> [What is expected] Of all the lines below, output only those starting at the one with "Este projeto tem" and ending at the one with "- Shibboleth as Idp", both ends included, exactly as written.

- Opening Delimiter -

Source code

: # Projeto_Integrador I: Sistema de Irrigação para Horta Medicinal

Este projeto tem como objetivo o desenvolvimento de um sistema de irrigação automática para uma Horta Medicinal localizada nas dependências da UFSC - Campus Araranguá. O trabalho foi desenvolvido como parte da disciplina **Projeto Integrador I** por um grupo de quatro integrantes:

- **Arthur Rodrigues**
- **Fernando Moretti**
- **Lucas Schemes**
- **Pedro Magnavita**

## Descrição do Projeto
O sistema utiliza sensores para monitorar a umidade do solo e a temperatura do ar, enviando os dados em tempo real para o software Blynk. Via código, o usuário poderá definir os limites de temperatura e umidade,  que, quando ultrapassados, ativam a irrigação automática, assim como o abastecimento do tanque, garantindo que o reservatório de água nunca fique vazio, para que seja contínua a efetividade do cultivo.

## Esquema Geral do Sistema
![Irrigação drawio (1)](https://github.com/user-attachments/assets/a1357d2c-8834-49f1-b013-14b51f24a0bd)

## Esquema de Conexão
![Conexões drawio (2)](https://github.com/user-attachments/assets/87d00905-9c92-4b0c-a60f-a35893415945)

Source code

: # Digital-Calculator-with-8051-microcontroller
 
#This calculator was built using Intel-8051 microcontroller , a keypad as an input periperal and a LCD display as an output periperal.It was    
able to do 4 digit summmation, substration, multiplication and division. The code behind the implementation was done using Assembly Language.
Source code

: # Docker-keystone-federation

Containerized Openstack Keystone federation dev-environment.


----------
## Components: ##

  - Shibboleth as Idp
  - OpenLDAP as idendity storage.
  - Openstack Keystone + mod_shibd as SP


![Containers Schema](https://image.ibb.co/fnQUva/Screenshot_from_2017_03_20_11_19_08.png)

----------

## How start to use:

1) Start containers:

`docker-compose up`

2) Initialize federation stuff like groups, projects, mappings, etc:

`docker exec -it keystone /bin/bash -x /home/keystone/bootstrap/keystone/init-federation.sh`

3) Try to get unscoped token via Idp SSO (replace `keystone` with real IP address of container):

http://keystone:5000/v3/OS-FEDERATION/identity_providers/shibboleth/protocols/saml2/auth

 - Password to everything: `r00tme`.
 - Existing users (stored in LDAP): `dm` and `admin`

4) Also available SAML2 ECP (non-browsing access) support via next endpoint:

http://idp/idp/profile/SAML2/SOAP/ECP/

- Closing Delimiter -

> [Reply]
Este projeto tem como objetivo o desenvolvimento de um sistema de irrigação automática para uma Horta Medicinal localizada nas dependências da UFSC - Campus Araranguá. O trabalho foi desenvolvido como parte da disciplina **Projeto Integrador I** por um grupo de quatro integrantes:

- **Arthur Rodrigues**
- **Fernando Moretti**
- **Lucas Schemes**
- **Pedro Magnavita**

## Descrição do Projeto
O sistema utiliza sensores para monitorar a umidade do solo e a temperatura do ar, enviando os dados em tempo real para o software Blynk. Via código, o usuário poderá definir os limites de temperatura e umidade,  que, quando ultrapassados, ativam a irrigação automática, assim como o abastecimento do tanque, garantindo que o reservatório de água nunca fique vazio, para que seja contínua a efetividade do cultivo.

## Esquema Geral do Sistema
![Irrigação drawio (1)](https://github.com/user-attachments/assets/a1357d2c-8834-49f1-b013-14b51f24a0bd)

## Esquema de Conexão
![Conexões drawio (2)](https://github.com/user-attachments/assets/87d00905-9c92-4b0c-a60f-a35893415945)

Source code

: # Digital-Calculator-with-8051-microcontroller
 
#This calculator was built using Intel-8051 microcontroller , a keypad as an input periperal and a LCD display as an output periperal.It was    
able to do 4 digit summmation, substration, multiplication and division. The code behind the implementation was done using Assembly Language.
Source code

: # Docker-keystone-federation

Containerized Openstack Keystone federation dev-environment.


----------
## Components: ##

  - Shibboleth as Idp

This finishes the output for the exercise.